I decided to make a second attempt at smoking some fish since the first one was so good. 

While we were out at one of our favortie seafood places having dinner the other night, they had some fresh Walleye for sale. I have always heard great things about Walleye so I got 4 fillets. Two of which I grilled and two went to the smoker. I included a Salmon fillet as well. The grilled fish was very good.

I brined them for 5 hours in a basic fish brine. Afterward, I sprinkled pepper seeds on the fish just like what you typically put on pizza.



Then, they stayed in the fridge with a rack for roughly 12 hours as the pellicle formed. I used apple wood and kept the temps at 200. Normally, I smoke fish to 140 internal but these weren't cooperating so much. Once past 140, I just eyeballed it as to how they looked and flaked. Here's where we were done essentially.



In short, the salmon turned out good although it doesn't have a great look to it. The walleye was terrible. It was Very salty. It came out of the brine a little strange to so I wasn't expecting much. 

So, we picked at the salmon some and then vacuum packed it for a later day.



End result, one fish was a waste, one was good and I have some work to do to get back to where I was on my first fish which was Dolphin/Dorado/etc.


----------



## chargrilled (May 20, 2008)

Probably the way the fish acted in the brine. Salmon has denser flesh than walleye.  I have never done walleye exposed to smoke just in foil basically steamed.


----------



## erain (May 20, 2008)

i can understand the walleye not turning out. the best fish for smoking have fat in them, salmon,trout,catfish,whitefish etc. waalleye is a very lean white meat which does not lend itself well to smoking. the salmon appears a little light, a little brownsugar rubbed on will carmelize and give darker color. i like what u have on the fish looks good. can i ask your recipie, looks like crushed red pepper but not sure about rest.


----------



## blacklab (May 20, 2008)

Have to agree about the white fish. If I can add to this, I would suggest putting a lite coat of mayo on the white fish mixed with your spices. It will help keep it from drying out.


----------



## cowgirl (May 20, 2008)

Mmmmm it all looks awesome Abelman!


----------



## abelman (May 20, 2008)

Thanks guys. As for the recipe, the only thing other than the brine is the crushed red peppers. 

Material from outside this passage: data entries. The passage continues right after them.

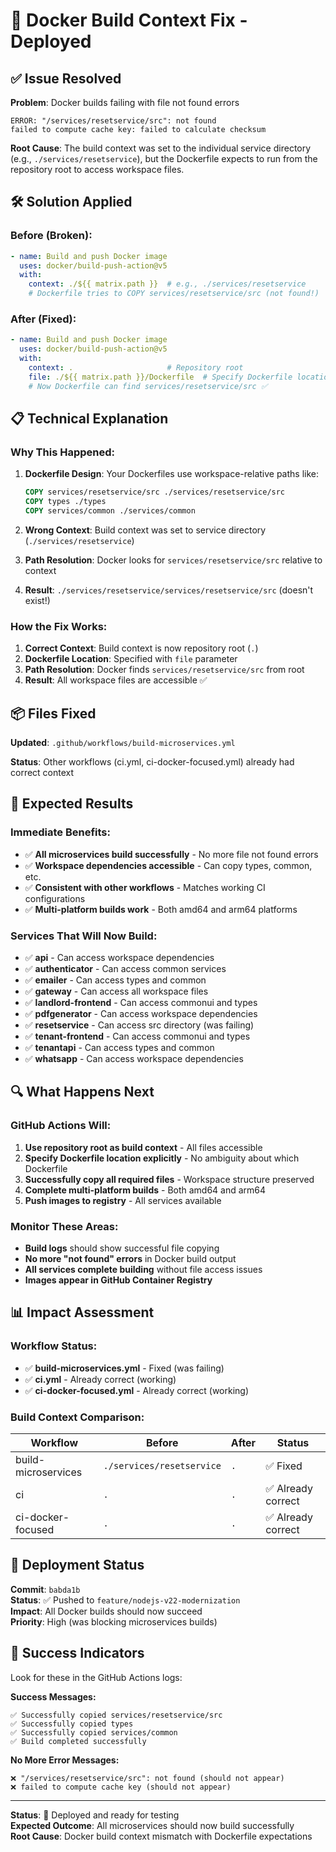 # 🔧 Docker Build Context Fix - Deployed

## ✅ Issue Resolved

**Problem**: Docker builds failing with file not found errors
```
ERROR: "/services/resetservice/src": not found
failed to compute cache key: failed to calculate checksum
```

**Root Cause**: The build context was set to the individual service directory (e.g., `./services/resetservice`), but the Dockerfile expects to run from the repository root to access workspace files.

## 🛠️ Solution Applied

### Before (Broken):
```yaml
- name: Build and push Docker image
  uses: docker/build-push-action@v5
  with:
    context: ./${{ matrix.path }}  # e.g., ./services/resetservice
    # Dockerfile tries to COPY services/resetservice/src (not found!)
```

### After (Fixed):
```yaml
- name: Build and push Docker image
  uses: docker/build-push-action@v5
  with:
    context: .                     # Repository root
    file: ./${{ matrix.path }}/Dockerfile  # Specify Dockerfile location
    # Now Dockerfile can find services/resetservice/src ✅
```

## 📋 Technical Explanation

### Why This Happened:
1. **Dockerfile Design**: Your Dockerfiles use workspace-relative paths like:
   ```dockerfile
   COPY services/resetservice/src ./services/resetservice/src
   COPY types ./types
   COPY services/common ./services/common
   ```

2. **Wrong Context**: Build context was set to service directory (`./services/resetservice`)
3. **Path Resolution**: Docker looks for `services/resetservice/src` relative to context
4. **Result**: `./services/resetservice/services/resetservice/src` (doesn't exist!)

### How the Fix Works:
1. **Correct Context**: Build context is now repository root (`.`)
2. **Dockerfile Location**: Specified with `file` parameter
3. **Path Resolution**: Docker finds `services/resetservice/src` from root
4. **Result**: All workspace files are accessible ✅

## 📦 Files Fixed

**Updated**: `.github/workflows/build-microservices.yml`

**Status**: Other workflows (ci.yml, ci-docker-focused.yml) already had correct context

## 🎯 Expected Results

### Immediate Benefits:
- ✅ **All microservices build successfully** - No more file not found errors
- ✅ **Workspace dependencies accessible** - Can copy types, common, etc.
- ✅ **Consistent with other workflows** - Matches working CI configurations
- ✅ **Multi-platform builds work** - Both amd64 and arm64 platforms

### Services That Will Now Build:
- ✅ **api** - Can access workspace dependencies
- ✅ **authenticator** - Can access common services
- ✅ **emailer** - Can access types and common
- ✅ **gateway** - Can access all workspace files
- ✅ **landlord-frontend** - Can access commonui and types
- ✅ **pdfgenerator** - Can access workspace dependencies
- ✅ **resetservice** - Can access src directory (was failing)
- ✅ **tenant-frontend** - Can access commonui and types
- ✅ **tenantapi** - Can access types and common
- ✅ **whatsapp** - Can access workspace dependencies

## 🔍 What Happens Next

### GitHub Actions Will:
1. **Use repository root as build context** - All files accessible
2. **Specify Dockerfile location explicitly** - No ambiguity about which Dockerfile
3. **Successfully copy all required files** - Workspace structure preserved
4. **Complete multi-platform builds** - Both amd64 and arm64
5. **Push images to registry** - All services available

### Monitor These Areas:
- **Build logs** should show successful file copying
- **No more "not found" errors** in Docker build output
- **All services complete building** without file access issues
- **Images appear in GitHub Container Registry**

## 📊 Impact Assessment

### Workflow Status:
- ✅ **build-microservices.yml** - Fixed (was failing)
- ✅ **ci.yml** - Already correct (working)
- ✅ **ci-docker-focused.yml** - Already correct (working)

### Build Context Comparison:
| Workflow | Before | After | Status |
|----------|--------|-------|---------|
| build-microservices | `./services/resetservice` | `.` | ✅ Fixed |
| ci | `.` | `.` | ✅ Already correct |
| ci-docker-focused | `.` | `.` | ✅ Already correct |

## 🚀 Deployment Status

**Commit**: `babda1b`  
**Status**: ✅ Pushed to `feature/nodejs-v22-modernization`  
**Impact**: All Docker builds should now succeed  
**Priority**: High (was blocking microservices builds)

## 🎯 Success Indicators

Look for these in the GitHub Actions logs:

**Success Messages:**
```
✅ Successfully copied services/resetservice/src
✅ Successfully copied types
✅ Successfully copied services/common
✅ Build completed successfully
```

**No More Error Messages:**
```
❌ "/services/resetservice/src": not found (should not appear)
❌ failed to compute cache key (should not appear)
```

---

**Status**: 🚀 Deployed and ready for testing  
**Expected Outcome**: All microservices should now build successfully  
**Root Cause**: Docker build context mismatch with Dockerfile expectations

I understand the lean fish issue, it's just like beef, etc. The strange thing is Dolphin is very lean as well and that smoke was fantastic (last picture). The Walleye came out of the brine very rubbery and post smoke, very, very salty. The salmon was in the same brine. They were both rinsed and patted dry afterwards. All 3 fish were done the same way.

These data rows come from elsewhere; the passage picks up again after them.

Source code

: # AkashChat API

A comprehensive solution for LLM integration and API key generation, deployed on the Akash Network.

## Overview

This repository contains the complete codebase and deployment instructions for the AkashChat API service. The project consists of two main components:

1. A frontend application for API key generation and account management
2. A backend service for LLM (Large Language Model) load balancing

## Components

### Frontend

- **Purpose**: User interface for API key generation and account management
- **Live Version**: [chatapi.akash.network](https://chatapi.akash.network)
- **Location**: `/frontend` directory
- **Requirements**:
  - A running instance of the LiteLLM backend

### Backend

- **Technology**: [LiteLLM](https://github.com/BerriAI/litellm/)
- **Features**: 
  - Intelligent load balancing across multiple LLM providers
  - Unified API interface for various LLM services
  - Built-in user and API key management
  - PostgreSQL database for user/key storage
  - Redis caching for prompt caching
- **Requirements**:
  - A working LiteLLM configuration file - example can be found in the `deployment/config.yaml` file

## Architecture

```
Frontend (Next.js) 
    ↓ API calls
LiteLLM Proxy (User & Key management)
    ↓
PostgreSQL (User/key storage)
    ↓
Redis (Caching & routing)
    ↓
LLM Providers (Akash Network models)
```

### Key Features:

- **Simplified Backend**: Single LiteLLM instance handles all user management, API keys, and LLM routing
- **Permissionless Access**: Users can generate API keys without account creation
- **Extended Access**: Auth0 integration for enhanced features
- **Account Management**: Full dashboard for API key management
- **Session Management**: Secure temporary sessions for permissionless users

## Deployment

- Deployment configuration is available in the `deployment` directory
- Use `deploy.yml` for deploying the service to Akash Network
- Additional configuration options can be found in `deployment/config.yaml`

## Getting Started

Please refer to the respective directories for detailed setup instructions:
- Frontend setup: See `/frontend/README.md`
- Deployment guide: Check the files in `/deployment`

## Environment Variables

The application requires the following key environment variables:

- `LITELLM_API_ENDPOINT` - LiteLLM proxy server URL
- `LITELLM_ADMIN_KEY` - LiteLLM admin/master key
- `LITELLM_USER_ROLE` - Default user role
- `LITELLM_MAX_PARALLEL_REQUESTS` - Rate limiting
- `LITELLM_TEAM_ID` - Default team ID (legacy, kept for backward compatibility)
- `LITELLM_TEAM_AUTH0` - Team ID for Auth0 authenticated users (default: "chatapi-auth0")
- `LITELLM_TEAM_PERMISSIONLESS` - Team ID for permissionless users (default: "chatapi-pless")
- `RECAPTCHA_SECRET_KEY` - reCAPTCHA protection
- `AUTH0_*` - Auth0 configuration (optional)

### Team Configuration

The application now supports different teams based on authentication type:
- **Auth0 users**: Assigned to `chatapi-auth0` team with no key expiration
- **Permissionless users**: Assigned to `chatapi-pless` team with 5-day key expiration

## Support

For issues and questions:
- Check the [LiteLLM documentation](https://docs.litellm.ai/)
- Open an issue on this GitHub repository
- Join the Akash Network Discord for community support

I appreciate the tip for the brown sugar on the salmon. I had it in the brine but it didn't take as heavy as I thought it might (1 cup per gallon of water). I wasn't happy with the look but it tastes good so we'll get to work on the presentation.

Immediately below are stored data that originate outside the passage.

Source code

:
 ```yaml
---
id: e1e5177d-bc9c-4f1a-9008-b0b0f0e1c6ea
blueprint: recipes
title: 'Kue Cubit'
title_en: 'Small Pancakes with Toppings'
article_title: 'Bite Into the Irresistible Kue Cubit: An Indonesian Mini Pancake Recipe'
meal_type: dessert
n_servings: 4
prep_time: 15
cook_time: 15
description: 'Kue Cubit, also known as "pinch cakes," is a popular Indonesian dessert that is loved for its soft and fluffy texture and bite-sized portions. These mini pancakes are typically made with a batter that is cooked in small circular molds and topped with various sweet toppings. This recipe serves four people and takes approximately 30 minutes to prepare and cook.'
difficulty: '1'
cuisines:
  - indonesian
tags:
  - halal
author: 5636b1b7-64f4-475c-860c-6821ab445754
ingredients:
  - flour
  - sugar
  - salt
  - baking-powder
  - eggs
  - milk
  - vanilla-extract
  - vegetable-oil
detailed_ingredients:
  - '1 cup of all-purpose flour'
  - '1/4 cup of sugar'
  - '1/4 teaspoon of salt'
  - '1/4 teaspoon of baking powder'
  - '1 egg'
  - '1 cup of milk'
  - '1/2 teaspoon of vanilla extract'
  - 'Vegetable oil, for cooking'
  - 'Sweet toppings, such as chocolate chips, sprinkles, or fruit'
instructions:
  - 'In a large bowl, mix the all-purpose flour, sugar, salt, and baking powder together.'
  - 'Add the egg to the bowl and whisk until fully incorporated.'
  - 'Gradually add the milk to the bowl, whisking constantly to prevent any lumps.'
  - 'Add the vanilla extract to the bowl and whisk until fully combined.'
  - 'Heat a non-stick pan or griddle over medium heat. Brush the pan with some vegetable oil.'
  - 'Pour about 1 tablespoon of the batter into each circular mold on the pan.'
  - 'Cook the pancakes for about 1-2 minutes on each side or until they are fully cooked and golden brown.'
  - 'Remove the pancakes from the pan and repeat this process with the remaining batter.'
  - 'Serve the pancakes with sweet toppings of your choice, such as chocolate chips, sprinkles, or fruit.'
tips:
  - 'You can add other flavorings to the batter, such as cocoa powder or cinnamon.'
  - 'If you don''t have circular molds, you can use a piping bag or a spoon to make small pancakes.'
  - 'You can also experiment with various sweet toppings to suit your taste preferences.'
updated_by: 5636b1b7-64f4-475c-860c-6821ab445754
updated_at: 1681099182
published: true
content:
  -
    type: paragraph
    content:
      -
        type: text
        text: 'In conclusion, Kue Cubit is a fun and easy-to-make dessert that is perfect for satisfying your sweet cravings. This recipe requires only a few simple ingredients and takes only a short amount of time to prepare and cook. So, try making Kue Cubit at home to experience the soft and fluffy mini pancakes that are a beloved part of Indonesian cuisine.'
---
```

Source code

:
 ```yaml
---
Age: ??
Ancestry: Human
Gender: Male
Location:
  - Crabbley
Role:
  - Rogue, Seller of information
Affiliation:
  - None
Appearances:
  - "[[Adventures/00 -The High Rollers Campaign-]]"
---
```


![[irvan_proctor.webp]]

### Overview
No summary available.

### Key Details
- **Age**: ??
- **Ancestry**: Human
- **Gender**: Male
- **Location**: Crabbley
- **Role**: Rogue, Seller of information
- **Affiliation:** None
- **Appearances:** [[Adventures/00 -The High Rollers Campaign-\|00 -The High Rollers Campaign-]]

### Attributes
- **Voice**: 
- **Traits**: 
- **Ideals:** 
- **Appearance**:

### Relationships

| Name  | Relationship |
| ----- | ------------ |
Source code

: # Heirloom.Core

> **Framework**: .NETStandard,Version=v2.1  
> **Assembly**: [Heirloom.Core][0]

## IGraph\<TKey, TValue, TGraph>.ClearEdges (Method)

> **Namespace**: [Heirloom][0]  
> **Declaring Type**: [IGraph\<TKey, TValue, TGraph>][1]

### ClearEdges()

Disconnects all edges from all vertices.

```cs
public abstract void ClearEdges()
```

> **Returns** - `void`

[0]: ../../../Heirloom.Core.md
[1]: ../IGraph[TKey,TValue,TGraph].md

In short, I'll do Dolphion again when I can find it fresh. I'll try some more salmon as a friend is headed to Alaska and said he would send me some fresh fish. As for Walleye, I'll leave that for the grill in the future.


----------



## waysideranch (May 21, 2008)

We choose not to brine our fish.  We also leave out the water pan on fish.  Just the way we do it to get the results we like.


----------



## richtee (May 21, 2008)

I think you'll find walleye does not have enough fat content to smoke, Able, and it's meat is less dense, possibly the salt intake problem... not sure about that tho.

It's too good beer battered and pan fried for me to try anything else...LOL!


----------



## 7outof10 (May 21, 2008)

i have tryed to smoke walleye and did not work but grillinng on some tinfole not that is good


----------